Attitude révélatrice et accablante
Spécialiste des coups de pression sur le corps arbitral, le Real Madrid n'a cette saison brillé ni sur le terrain ni en dehors. Deux faits marquants sont à relever. En novembre dernier, le club a boycotté la cérémonie du Ballon d'Or parce que Vinicius Jr n'avait pas été désigné vainqueur. Il y a tout juste 10 jours, à la mi-temps du 1/4 de finale retour de la Ligue des Champions à Santiago-Bernabéu, Dani Carvajal, qui n'avait pas l'autorisation d'être dans cette zone du stade, est venu provoquer Bukayo Saka quand le Gunner rentrait aux vestiaires. L'ailier ne s'est pas démonté, il a répondu au trash talk du Madridista qui... l'a mal pris, au point de vouloir en découdre physiquement !

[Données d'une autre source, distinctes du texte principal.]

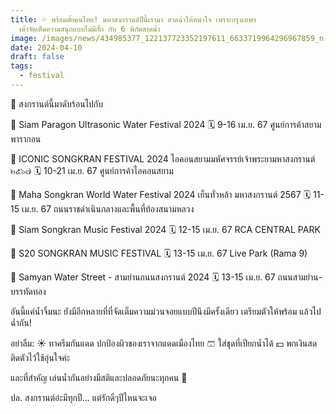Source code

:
 ```yaml
---
title: 💦 พร้อมมั้ยคนไทย! มหาสงกรานต์ปีนี้เรามา สาดฉ่ำให้หนำใจ เพราะกรุงเทพฯ
  เค้าจัดเต็มความสนุกแบบไม่มีกั๊ก กับ 6 พิกัดสาดน้ำ
image: /images/news/434985377_122137723352197611_6633719964296967859_n-2.jpg
date: 2024-04-10
draft: false
tags:
  - festival
---
```

🔫 สงกรานต์นี้มาดับร้อนไปกับ

📍 Siam Paragon Ultrasonic Water Festival 2024
🗓️ 9-16 เม.ย. 67 ศูนย์การค้าสยามพารากอน 

📍 ICONIC SONGKRAN FESTIVAL 2024 ไอคอนสยามมหัศจรรย์เจ้าพระยามหาสงกรานต์ ๒๕๖๗
🗓️ 10-21 เม.ย. 67 ศูนย์การค้าไอคอนสยาม

📍 Maha Songkran World Water Festival 2024 เย็นทั่วหล้า มหาสงกรานต์ 2567
🗓️ 11-15 เม.ย. 67 ถนนราชดำเนินกลางและพื้นที่ท้องสนามหลวง

📍 Siam Songkran Music Festival 2024
🗓️ 12-15 เม.ย. 67 RCA CENTRAL PARK 

📍 S20 SONGKRAN MUSIC FESTIVAL
🗓️ 13-15 เม.ย. 67 Live Park (Rama 9)

📍 Samyan Water Street - สามย่านถนนสงกรานต์ 2024
🗓️ 13-15 เม.ย. 67 ถนนสามย่าน-บรรทัดทอง

อันนี้แค่น้ำจิ้มนะ ยังมีอีกหลายที่ที่จัดเต็มความม่วนจอยแบบปีนึงมีครั้งเดียว เตรียมตัวให้พร้อม แล้วไปฉ่ำกัน!

อย่าลืม:
☀️ ทาครีมกันแดด ปกป้องผิวของเราจากแดดเมืองไทย
🩳 ใส่ชุดที่เปียกน้ำได้
💴 พกเงินสดติดตัวไว้ใช้อุ่นใจค่ะ  

และที่สำคัญ เล่นน้ำกันอย่างมีสติและปลอดภัยนะทุกคน 🥰

ปล. สงกรานต์อ่ะมีทุกปี... แต่รักดีๆปีไหนจะเจอ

Pour en revenir à la pomme de discorde, le Real Madrid se plaint de l'arbitrage, oubliant notamment le but en 1/4 de finale contre le Celta alors que les Galiciens pouvaient prétendre à un penalty avant que Kylian Mbappé, au bout du contre qui a suivi, ne marque. Il se plaint aussi parce que les décisions de la VAR l'ont privé d'au moins 7 points, ce qui tend à démontrer principalement que les arbitres sur le terrain sifflent en sa faveur avant d'être corrigés. On passera aussi sur le rapport très clément dont a bénéficié Mbappé après son expulsion à Alavés afin qu'il ne rate pas la finale de la Copa del Rey.
Constamment sur la défensive, convaincu que le monde doit vivre uniquement suivant ses règles, le club merengue a perdu de son lustre et sa réputation en ressort très écornée auprès du grand public mais aussi d'une partie de ses supporters, lassés de cette victimisation permanente.
Mais c'est un phénomène physique : le poisson remue plus sur la berge que dans l'eau. Alors que l'arrivée de Mbappé devait faire régner le Real Madrid sur l'Espagne et l'Europe pendant de nombreuses années, l'élimination contre Arsenal et l'arrivée d'une génération dorée au FC Barcelone constituent des humiliations profondes pour Florentino Pérez. Lui veut un jeu où il n'y a qu'un seul vainqueur : son club. Ce n'est pas une logique sportive qui est poursuivie mais celle d'un retour sur investissement où les adversaires ne seraient que des faire-valoir et où les arbitres sont obligatoirement des ennemis s'ils ne sifflent pas tout en faveur du Real Madrid. C'est d'ailleurs pour cela qu'il milite pour une SuperLeague européenne qu'il dirigerait selon ses propres règles.
La question qui se pose aux instances qui font mine de ne pas voir le problème est : combien de temps cette mansuétude va-t-elle encore durer ? Tant que ces agissements ne seront pas punis, ils perdureront. À la fois pour le Real Madrid et tout ce qu'il représente dans l'Histoire du football mais aussi pour toutes les composantes de ce sport, il est grand temps de sévir et avec force.